While these concepts are relevant in all programming languages and paradigms, ADTs hold a central place in functional programming and are represented elegantly in Haskell.

Hey! That sounds like Math!

If you’re a programmer you are probably fine with the “Data Types” part. You may even be fine with the “Rethinking” part. The “Algebraically” part might have you running for the hills though. I don’t know why. They have math in the hills. They aren’t animals.

Anyway, you needn’t fear, there will be precious little math in this post. All we really need is a basic understanding of an algebra.
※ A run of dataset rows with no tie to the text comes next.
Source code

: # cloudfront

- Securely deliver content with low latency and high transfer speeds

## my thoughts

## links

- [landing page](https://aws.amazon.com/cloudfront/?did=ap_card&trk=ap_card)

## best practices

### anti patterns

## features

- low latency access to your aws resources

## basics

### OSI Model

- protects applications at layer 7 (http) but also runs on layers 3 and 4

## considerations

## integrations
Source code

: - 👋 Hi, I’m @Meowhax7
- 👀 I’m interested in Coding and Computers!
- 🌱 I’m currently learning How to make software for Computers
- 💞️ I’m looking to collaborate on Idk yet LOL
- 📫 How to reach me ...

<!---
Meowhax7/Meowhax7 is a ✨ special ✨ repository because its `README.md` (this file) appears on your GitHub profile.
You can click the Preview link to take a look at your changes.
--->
This is convenient because a basic understanding is all I have.

For the purposes of this post:

An algebra consists of a set of objects along with a set of operations on those objects. In an algebra we build new objects by passing existing objects to the operations.
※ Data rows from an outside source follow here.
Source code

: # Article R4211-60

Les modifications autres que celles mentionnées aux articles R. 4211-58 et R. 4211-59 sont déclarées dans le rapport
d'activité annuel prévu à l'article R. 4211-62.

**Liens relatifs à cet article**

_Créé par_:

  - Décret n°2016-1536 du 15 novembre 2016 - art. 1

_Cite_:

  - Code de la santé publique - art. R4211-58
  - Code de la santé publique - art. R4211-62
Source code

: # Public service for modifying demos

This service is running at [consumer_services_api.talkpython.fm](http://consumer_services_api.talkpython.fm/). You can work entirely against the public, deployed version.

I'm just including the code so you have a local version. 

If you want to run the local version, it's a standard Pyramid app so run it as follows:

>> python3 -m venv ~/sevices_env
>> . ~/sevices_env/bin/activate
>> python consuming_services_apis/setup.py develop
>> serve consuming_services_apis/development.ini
For example, we could form an algebra where our objects are integers and our operations are addition and multiplication. We can get the integer 3 by passing 2 and 1 to the addition operation, i.e. 3 = 2 + 1. We can get the integer 16 by passing 2 and 8 to the multiplication operation, i.e. 16 = 2 * 8.

Not that scary after all, right?

Example Time!

Here is some Haskell.

data Department = Engineering | Marketing | Research
data EmployeeClassification = FullTime | PartTime

-- John Smith is an full time employee,
-- working in the Engineering department
johnSmith :: (Department, EmployeeClassification)
johnSmith = (Engineering, FullTime)

For the uninitiated, here is a basic overview:

  • We define two types, Department and EmployeeClassification, which can each be constructed by using one of a choice of data constructors. In this case the data constructors are all parameter-less, effectively making these types enumerations.
  • We declare a (Department, EmployeeClassification) tuple, which represents a full time employee that works in the Engineering department.

With that basic explanation out of the way, let’s ask ourselves a few questions.

  1. How many inhabitants (i.e. distinct values) of the Department type are there?
  2. How many inhabitants of the EmployeeClassification type are there?
  3. How many inhabitants of the (Department, EmployeeClassification) type are there? That is, how many combinations of Department and EmployeeClassification exist?

Questions 1 and 2 are easy enough to answer. We can just count the number of data constructors. Put another way, replace every data constructor with a 1, then sum the ones. So for the Department type we have Engineering | Marketing | Research ==> 1 + 1 + 1 = 3. Similarly, for the EmployeeClassification type we have FullTime | PartTime ==> 1 + 1 = 2.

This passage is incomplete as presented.